Als «ein ewiges Zusammenkommen und Auseinandertreiben» ­be­schreibt Olga ihre Liebesgeschichte mit Radu, einem Dokfilmer, den sie in Ecuador kennengelernt hat. Den Unsteten zieht es aus dem Engadiner Bergdorf immer wieder in die Welt hinaus – zu Filmaufnahmen mit seiner Equipe oder zur Tiger-Zählung an den fernen Fluss Amur. Die vielen Abschiede brennen sich Olga ein, und sie weiss: «Es gibt Zeiten, da ist es ratsam, das Herz für eine Weile einzufrieren, damit es keinen Schaden nimmt.» Sie erzählt ihre Geschichte im Rückblick, als alternde Frau, die ihre Erinnerungen an ihre grosse Liebe, aber auch an ihre Kindheit bei den Grosseltern und das Leben im Dorf an sich vorbeiziehen lässt.

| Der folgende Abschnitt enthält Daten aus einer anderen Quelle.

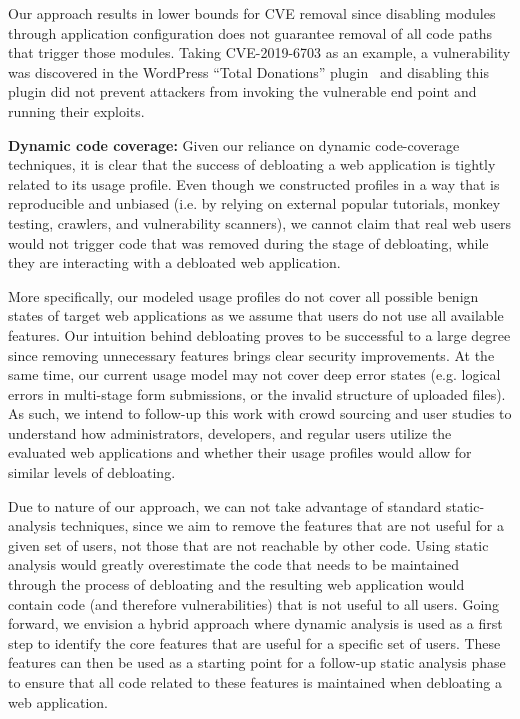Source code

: Our approach results in lower bounds for CVE removal since disabling modules through application configuration does not guarantee removal of all code paths that trigger those modules. Taking CVE-2019-6703 as an example, a vulnerability was discovered in the WordPress ``Total Donations'' plugin~\cite{wordpressPlugin} and disabling this plugin did not prevent attackers from invoking the vulnerable end point and running their exploits.

\vspace{1ex}
\noindent\textbf{Dynamic code coverage:}  Given our reliance on dynamic
code-coverage techniques, it is clear that the success of debloating a web application
is tightly related to its usage profile. Even though we constructed profiles
in a way that is reproducible and unbiased (i.e. by relying on external
popular tutorials, monkey testing, crawlers, and vulnerability scanners), we cannot claim that
real web users would not trigger code that was removed during the stage of
debloating, while they are interacting with a debloated web application.

More specifically, our modeled usage profiles do not cover all possible benign states of target web applications as we assume that users do not use all available features.
Our intuition behind debloating proves to be successful to a large degree since removing unnecessary features brings clear security improvements.
At the same time, our current usage model may not cover deep error states (e.g. logical errors in multi-stage form submissions, or the invalid structure of uploaded files).
As such, we intend to follow-up this work with crowd sourcing and user studies
to understand how administrators, developers, and regular users utilize the
evaluated web applications and whether their usage profiles would allow for
similar levels of debloating.

Due to nature of our approach, we can not take advantage of standard
static-analysis techniques, since we aim to remove the features that are
not useful for a given set of users, not those that are not reachable by
other code. Using static analysis would greatly overestimate the code that
needs to be maintained through the process of debloating and the resulting
web application would contain code (and therefore vulnerabilities) that is
not useful to all users. Going forward, we envision a hybrid approach where
dynamic analysis is used as a first step to identify the core features that
are useful for a specific set of users. These features can then be used as
a starting point for a follow-up static analysis phase to ensure that all
code related to these features is maintained when debloating a web application.

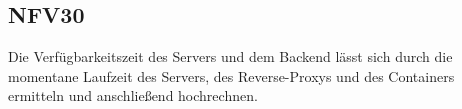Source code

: \subsection*{NFV30}

Die Verfügbarkeitszeit des Servers und dem Backend lässt sich durch die momentane Laufzeit des Servers,
des Reverse-Proxys und des Containers ermitteln und anschließend hochrechnen.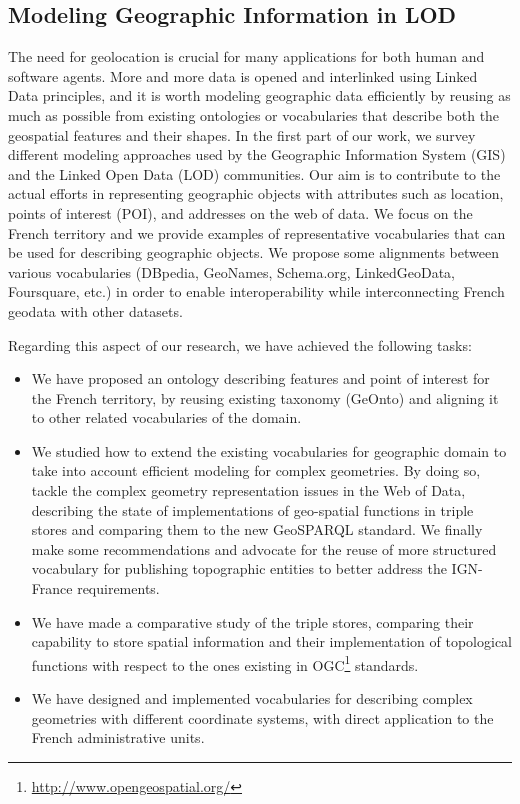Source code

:\subsection{Modeling Geographic Information in LOD}
The need for geolocation is crucial for many applications for both human and software agents. More and more data is opened and interlinked using Linked Data principles, and it is worth modeling geographic data efficiently by reusing as much as possible from existing ontologies or vocabularies that describe both the geospatial features and their shapes. In the first part of our work, we survey different modeling approaches used by the Geographic Information System (GIS) and the Linked Open Data (LOD) communities. Our aim is to contribute to the actual efforts in representing geographic objects with attributes such as location, points of interest (POI), and addresses on the web of data. We focus on the French territory and we provide examples of representative vocabularies that can be used for describing geographic objects. We propose some alignments between various vocabularies (DBpedia, GeoNames, Schema.org, LinkedGeoData, Foursquare, etc.) in order to enable interoperability while interconnecting French geodata with other datasets. 

Regarding this aspect of our research, we have achieved the following tasks:
 \begin{itemize}
  \item We have proposed an ontology describing features and point of interest for the French territory, by reusing existing taxonomy (GeOnto) and aligning it to other related vocabularies of the domain.
  \item  We studied how to extend the existing vocabularies for geographic domain to take into account efficient modeling for complex geometries. By doing so, tackle the complex geometry representation issues in the Web of Data, describing the state of implementations of geo-spatial functions in triple stores and comparing them to the new GeoSPARQL standard.  We finally make some recommendations and advocate for the reuse of more structured vocabulary for publishing topographic entities to better address the IGN-France requirements.
  
 \item We have made a comparative study of the triple stores, comparing their capability to store spatial information and their implementation of topological functions with respect to the ones 
existing in OGC\footnote{\url{http://www.opengeospatial.org/}} standards.
 \item  We have designed and implemented vocabularies for describing complex geometries with different coordinate systems, with direct application to the French administrative units.
 

\end{itemize}

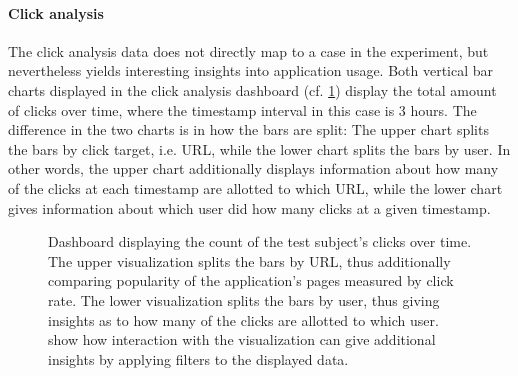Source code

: \paragraph{Click analysis}

The click analysis data does not directly map to a case in the experiment, but nevertheless yields interesting insights into application usage.
Both vertical bar charts displayed in the click analysis dashboard (cf. \cref{figure:evaluation:user:dashboard-clicks}) display the total amount of clicks over time, where the timestamp interval in this case is 3 hours.
The difference in the two charts is in how the bars are split:
The upper chart splits the bars by click target, i.e. URL, while the lower chart splits the bars by user.
In other words, the upper chart additionally displays information about how many of the clicks at each timestamp are allotted to which URL, while the lower chart gives information about which user did how many clicks at a given timestamp.

\begin{figure}[ht]
        \caption[Dashboard displaying the count of the test subject's clicks over time.]{
        Dashboard displaying the count of the test subject's clicks over time.
        The upper visualization splits the bars by URL, thus additionally comparing popularity of the application's pages measured by click rate.
        The lower visualization splits the bars by user, thus giving insights as to how many of the clicks are allotted to which user.
         show how interaction with the visualization can give additional insights by applying filters to the displayed data.
        }
        \label{figure:evaluation:user:dashboard-clicks}
\end{figure}


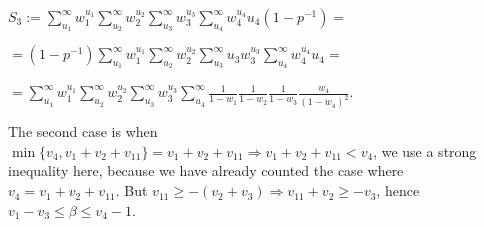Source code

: \documentclass{article}
\begin{document}
$S_{3}:=\sum_{u_{1}}^{\infty}w_{1}^{u_{1}}\sum_{u_{2}}^{\infty}w_{2}^{u_{2}}\sum_{u_{3}}^{\infty}w_{3}^{u_{3}}\sum_{u_{4}}^{\infty}w_{4}^{u_{4}}u_{4}(1-p^{-1})=$

$=(1-p^{-1})\sum_{u_{1}}^{\infty}w_{1}^{u_{1}}\sum_{u_{2}}^{\infty}w_{2}^{u_{2}}\sum_{u_{3}}^{\infty}u_{3}w_{3}^{u_{3}}\sum_{u_{4}}^{\infty}w_{4}^{u_{4}}u_{4}=$

$=\sum_{u_{1}}^{\infty}w_{1}^{u_{1}}\sum_{u_{2}}^{\infty}w_{2}^{u_{2}}\sum_{u_{3}}^{\infty}w_{3}^{u_{3}}\sum_{u_{4}}^{\infty}\frac{1}{1-w_{1}}\frac{1}{1-w_{2}}\frac{1}{1-w_{3}}\frac{w_{4}}{(1-w_{4})^{2}}$.

The second case is when $\min\{v_{4},v_{1}+v_{2}+v_{11}\}=v_{1}+v_{2}+v_{11}\Rightarrow{v_{1}+v_{2}+v_{11}<v_{4}}$, we use a strong inequality here, because we have already counted the case where $v_{4}=v_{1}+v_{2}+v_{11}$. But $v_{11}\geq{-(v_{2}+v_{3})}\Rightarrow{v_{11}+v_{2}\geq{-v_{3}}}$, hence $v_{1}-v_{3}\leq{\beta}\leq{v_{4}-1}$.
\end{document}
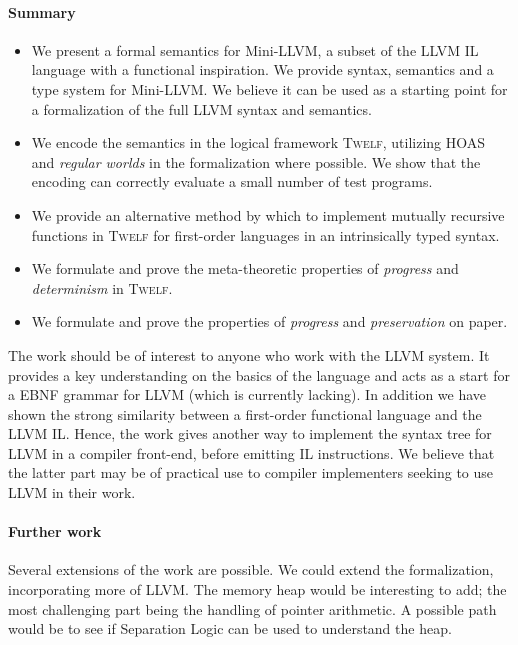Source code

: \documentclass[a4paper, oneside, 10pt, draft]{memoir}
\newcommand{\twelf}{\textsc{Twelf}}
\begin{document}
\paragraph{Summary}
\begin{itemize}
\item We present a formal semantics for Mini-LLVM, a subset of the
  LLVM IL language with a functional inspiration. We provide syntax,
  semantics and a type system for Mini-LLVM. We believe it can be used
  as a starting point for a formalization of the full LLVM syntax and
  semantics.
\item We encode the semantics in the logical framework \twelf{},
  utilizing HOAS and \emph{regular worlds} in the formalization where
  possible. We show that the encoding can correctly evaluate a small
  number of test programs.
\item We provide an alternative method by which to implement mutually
  recursive functions in \twelf{} for first-order languages in an
  intrinsically typed syntax.
\item We formulate and prove the meta-theoretic properties of
  \emph{progress} and \emph{determinism} in \twelf{}.
\item We formulate and prove the properties of \emph{progress} and
  \emph{preservation} on paper.
\end{itemize}

The work should be of interest to anyone who work with the LLVM
system. It provides a key understanding on the basics of the language
and acts as a start for a EBNF grammar for LLVM (which is currently
lacking). In addition we have shown the strong similarity between a
first-order functional language and the LLVM IL. Hence, the work gives
another way to implement the syntax tree for LLVM in a compiler
front-end, before emitting IL instructions. We believe that the latter
part may be of practical use to compiler implementers seeking to use
LLVM in their work.

\paragraph{Further work}

Several extensions of the work are possible. We could extend the
formalization, incorporating more of LLVM. The memory heap would be
interesting to add; the most challenging part being the handling of
pointer arithmetic. A possible path would be to see if Separation
Logic\cite{reynolds:2002:separationlogic} can be used to understand
the heap.
\end{document}
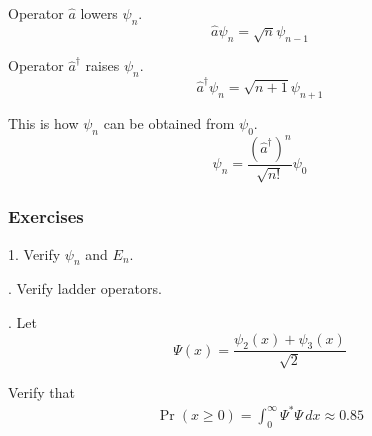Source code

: Operator $\hat a$ lowers $\psi_n$.
\begin{equation*}
\hat a\psi_n=\sqrt n\psi_{n-1}
\end{equation*}

Operator $\hat a^\dag$ raises $\psi_n$.
\begin{equation*}
\hat a^\dag\psi_n=\sqrt{n+1}\psi_{n+1}
\end{equation*}

This is how $\psi_n$ can be obtained from $\psi_0$.
\begin{equation*}
\psi_n=\frac{(\hat a^\dag)^n}{\sqrt{n!}}\psi_0
\end{equation*}

\subsubsection*{Exercises}

1. Verify $\psi_n$ and $E_n$.

. Verify ladder operators.

. Let
\begin{equation*}
\Psi(x)=\frac{\psi_2(x)+\psi_3(x)}{\sqrt2}
\end{equation*}

Verify that
\begin{align*}
\Pr(x\ge0)=\int_0^\infty \Psi^*\Psi\,dx\approx0.85
\end{align*}


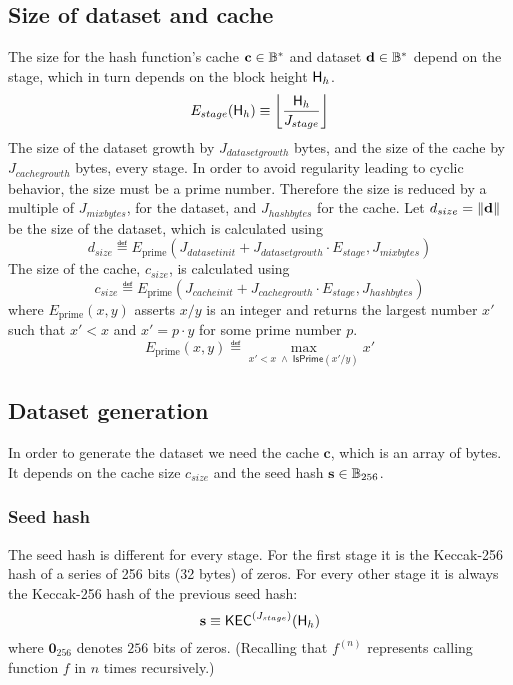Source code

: \subsection{Size of dataset and cache}
The size for the hash function's cache $\mathbf{c} \in \mathbb{B}^*$  and dataset $\mathbf{d} \in \mathbb{B}^*$ depend on the stage, which in turn depends on the block height $\textsf{H}_{h}$.
\begin{equation} %
 E_{stage}(\head_{h}) \eqdef \left\lfloor\frac{\head_{h}}{J_{stage}}\right\rfloor
\end{equation}
The size of the dataset growth by $J_{datasetgrowth}$ bytes, and the size of the cache by $J_{cachegrowth}$ bytes, every stage. In order to avoid regularity leading to cyclic behavior, the size must be a prime number. Therefore the size is reduced by a multiple of $J_{mixbytes}$, for the dataset, and $J_{hashbytes}$ for the cache.
Let $d_{size} = \lVert\mathbf{d} \rVert$ be the size of the dataset, 
which is calculated using
\begin{equation}
 d_{size} \eqdef E_{\mathrm{prime}}(J_{datasetinit} + J_{datasetgrowth} \cdot E_{stage}, J_{mixbytes})
\end{equation}
The size of the cache, $c_{size}$, is calculated using
\begin{equation}
 c_{size} \eqdef E_{\mathrm{prime}}(J_{cacheinit} + J_{cachegrowth} \cdot E_{stage}, J_{hashbytes})
\end{equation}
where $E_{\mathrm{prime}}(x, y)$ asserts $x/y$ is an integer and returns the largest number $x'$ such that $x'<x$ and $x'=p\cdot y$ for some prime number $p$. 
\begin{equation}
	E_{\mathrm{prime}}(x, y) \eqdef \max_{x'<x\;\wedge\;\mathsf{IsPrime}(x'/y)} x'
\end{equation}
\subsection{Dataset generation}
In order to generate the dataset we need the cache $\mathbf{c}$, which is an array of bytes. It depends on the cache size  $c_{size}$ and the seed hash $\mathbf{s} \in \mathbb{B}_{256}$.
\subsubsection{Seed hash}
The seed hash is different for every stage. For the first stage it is the Keccak-256 hash of a series of 256 bits (32 bytes) of zeros. For every other stage it is always the Keccak-256 hash of the previous seed hash:
\begin{equation}
 \mathbf{s} \equiv \mathsf{KEC}^{(J_{stage})}(\textsf{H}_{h})
\end{equation}
where $\mathbf{0}_{256}$ denotes $256$ bits of zeros. (Recalling that $f^{(n)}$ represents calling function $f$ in $n$ times recursively.)

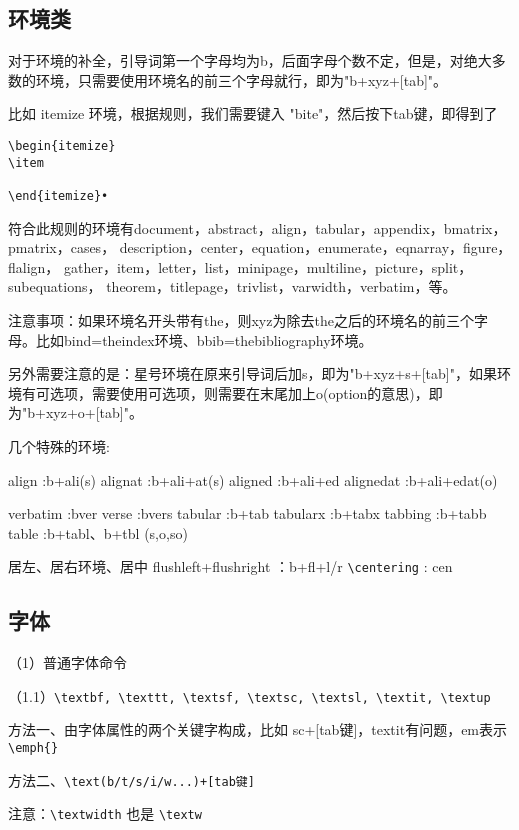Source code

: \subsection{环境类}
对于环境的补全，引导词第一个字母均为b，后面字母个数不定，但是，对绝大多数的环境，只需要使用环境名的前三个字母就行，即为"b+xyz+[tab]"。
 
比如 itemize 环境，根据规则，我们需要键入 "bite"，然后按下tab键，即得到了
\begin{verbatim}
\begin{itemize}
\item
 
\end{itemize}•	
\end{verbatim}

符合此规则的环境有document，abstract，align，tabular，appendix，bmatrix，pmatrix，cases，
description，center，equation，enumerate，eqnarray，figure，flalign，
gather，item，letter，list，minipage，multiline，picture，split，subequations，
theorem，titlepage，trivlist，varwidth，verbatim，等。
 
注意事项：如果环境名开头带有the，则xyz为除去the之后的环境名的前三个字母。比如bind=theindex环境、bbib=thebibliography环境。
 
另外需要注意的是：星号环境在原来引导词后加s，即为"b+xyz+s+[tab]"，如果环境有可选项，需要使用可选项，则需要在末尾加上o(option的意思)，即为"b+xyz+o+[tab]"。
 
几个特殊的环境:

align    :b+ali(s)
alignat   :b+ali+at(s)
aligned  :b+ali+ed
alignedat :b+ali+edat(o)
 
verbatim  :bver
verse    :bvers
tabular   :b+tab
tabularx  :b+tabx
tabbing  :b+tabb
table    :b+tabl、b+tbl (s,o,so)
 
居左、居右环境、居中
flushleft+flushright ：b+fl+l/r
\verb|\centering|         : cen
 
 
 
 \subsection{字体}
（1）普通字体命令

（1.1）\verb|\textbf, \texttt, \textsf, \textsc, \textsl, \textit, \textup|

   方法一、由字体属性的两个关键字构成，比如 sc+[tab键]，textit有问题，em表示\verb|\emph{}|
   
   方法二、\verb|\text(b/t/s/i/w...)+[tab键]|
   
   注意：\verb|\textwidth| 也是 \verb|\textw|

Die 77-jährige Autorin hält diese Verbindung in kraftvollen, poetischen Momentaufnahmen fest, die zwischen verschie­denen Zeit- und Ortsebenen wechseln. Es sind an der Lyrik geschulte, auf den Kern reduzierte Bilder. Zur Prosa hat Leta Semadeni nach Gedichtbänden im Idiom Vallader und auf Deutsch erst 2015 mit ihrem zarten Romandebüt «Tamangur» gefunden. «Amur, grosser Fluss», in dem das Dorf aus «Tamangur» anklingt, ist ein stilles, philoso­phisches Buch zum langsamen Genies­sen.

Leta Semadeni 
Amur, grosser Fluss
192 Seiten
(Atlantis 2022)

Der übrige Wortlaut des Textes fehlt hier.